The sukkal (divine "vizier") of Idlurugu was Nēr-ē-tagmil. His name means "kill, spare not." He is known from the god list An = Anum, from a single fragment of an incantation, and from an inscription of Shamshi-Adad V, which identifies him as one of the gods worshiped in Der. A single text identifies the name Nēr-ē-tagmil as a title of Nergal rather than as a distinct deity. Nēr-ē-tagmil is assumed to be one of the sukkals who were deified personifications of specific commands of their masters, similar to Eturammi ("do not slacken"), the sukkal of Birtum, Ugur ("destroy"), the sukkal of Nergal, or Tašme-zikru ("she listens to commands"), the sukkal of Išḫara.

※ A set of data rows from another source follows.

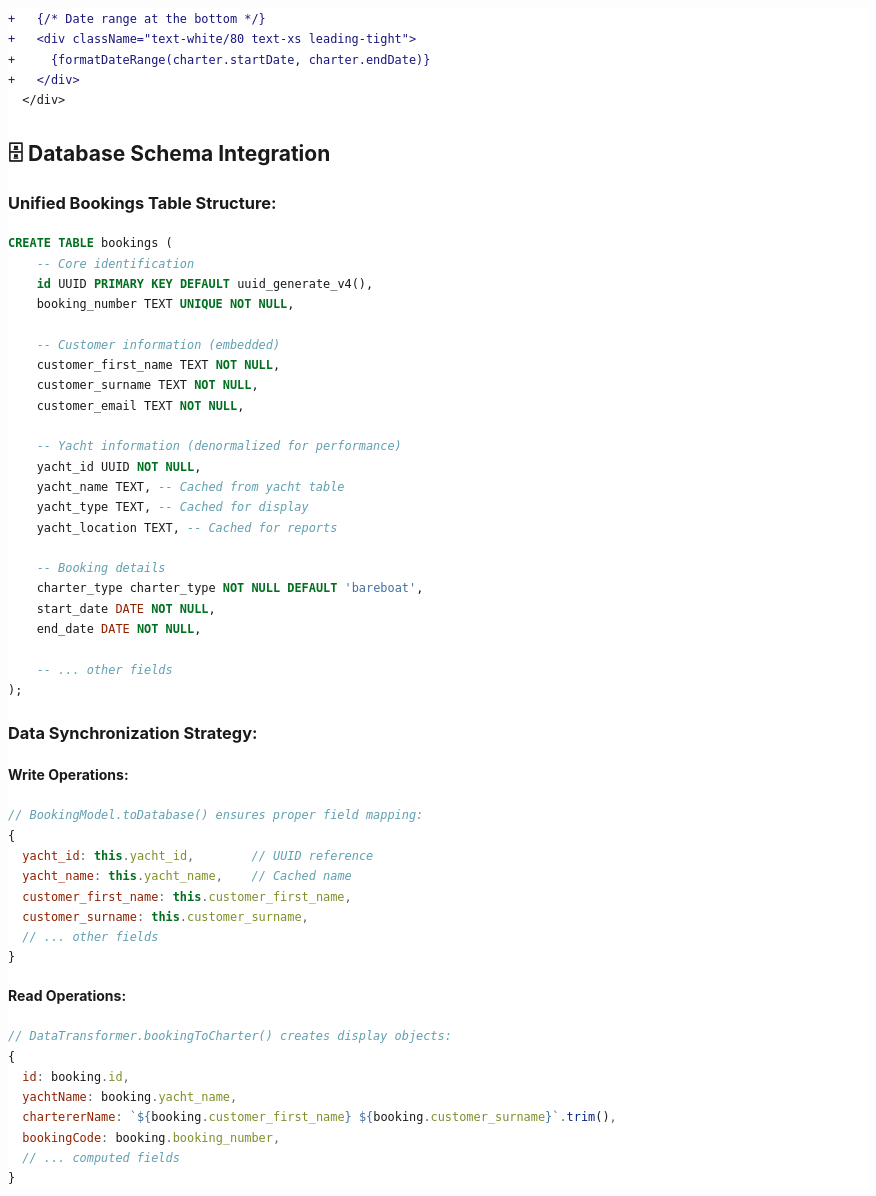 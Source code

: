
 ```diff
+   {/* Date range at the bottom */}
+   <div className="text-white/80 text-xs leading-tight">
+     {formatDateRange(charter.startDate, charter.endDate)}
+   </div>
  </div>
```

## 🗄️ Database Schema Integration

### **Unified Bookings Table Structure:**
```sql
CREATE TABLE bookings (
    -- Core identification
    id UUID PRIMARY KEY DEFAULT uuid_generate_v4(),
    booking_number TEXT UNIQUE NOT NULL,
    
    -- Customer information (embedded)
    customer_first_name TEXT NOT NULL,
    customer_surname TEXT NOT NULL,
    customer_email TEXT NOT NULL,
    
    -- Yacht information (denormalized for performance)
    yacht_id UUID NOT NULL,
    yacht_name TEXT, -- Cached from yacht table
    yacht_type TEXT, -- Cached for display
    yacht_location TEXT, -- Cached for reports
    
    -- Booking details
    charter_type charter_type NOT NULL DEFAULT 'bareboat',
    start_date DATE NOT NULL,
    end_date DATE NOT NULL,
    
    -- ... other fields
);
```

### **Data Synchronization Strategy:**

#### **Write Operations:**
```javascript
// BookingModel.toDatabase() ensures proper field mapping:
{
  yacht_id: this.yacht_id,        // UUID reference
  yacht_name: this.yacht_name,    // Cached name
  customer_first_name: this.customer_first_name,
  customer_surname: this.customer_surname,
  // ... other fields
}
```

#### **Read Operations:**
```javascript
// DataTransformer.bookingToCharter() creates display objects:
{
  id: booking.id,
  yachtName: booking.yacht_name,
  chartererName: `${booking.customer_first_name} ${booking.customer_surname}`.trim(),
  bookingCode: booking.booking_number,
  // ... computed fields
}
```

A fragment of a myth known from a copy from Ebla mentions a divine tribunal in which Idlurugu (^{d}ÍD) takes part alongside the sun god Shamash and Ištaran. Both of these gods were already regarded as divine judges in the third millennium BCE. A hymn to Utu states that Idlurugu cannot give judgment without the sun god's presence.

The prison goddess Manungal was also believed to watch over the river ordeal alongside her entourage. In the Hymn to Nungal, an allusion is made to her sukkal, Nindimgul ("lady mooring pole") saving a participant in the ordeal because he submits to the judgment.

In offering lists from the Ur III period, Idlurugu commonly appears in the company of gods associated with the underworld. For example, he received offerings alongside Allatum on the seventh day of a sizkur celebration dedicated to her. The pair Lugal-irra and Meslamta-ea were connected with the river ordeal and its god sometimes too.

In laments, Idlurugu could appear alongside Enki, Damkina, as well as Amurru, in this case apparently considered to be a god associated with Eridu.

===Idlurugu and Ugaritic ṯpṭ nhr===
Whether a connection existed between Idlurugu and ṯpṭ nhr, an epithet of the Ugaritic sea god Yam which can be translated as "Judge River," is unclear. The first word, ṯpṭ, is a cognate of Hebrew shophet and Akkadian šāpaṭu(m), whose meaning can be more accurately translated as "to give decrees." Herbert Niehr argues that ṯpṭ nhr should instead be translated as "Ruler River" and reflects Yam's dominion over sweet water, as there is no firm evidence that ordeal by water was ever performed in Ugarit. However, according to Aicha Rahmouni it can be safely assumed that this epithet reflects a similar role of Yam as that played by Idlurugu in Mesopotamia. She also notes it is sometimes proposed that the "river" mentioned in this epithet (nhr) was originally a distinct deity from Yam, Nahar, though in the known Ugaritic texts both occur in parallel, indicating they refer to one deity.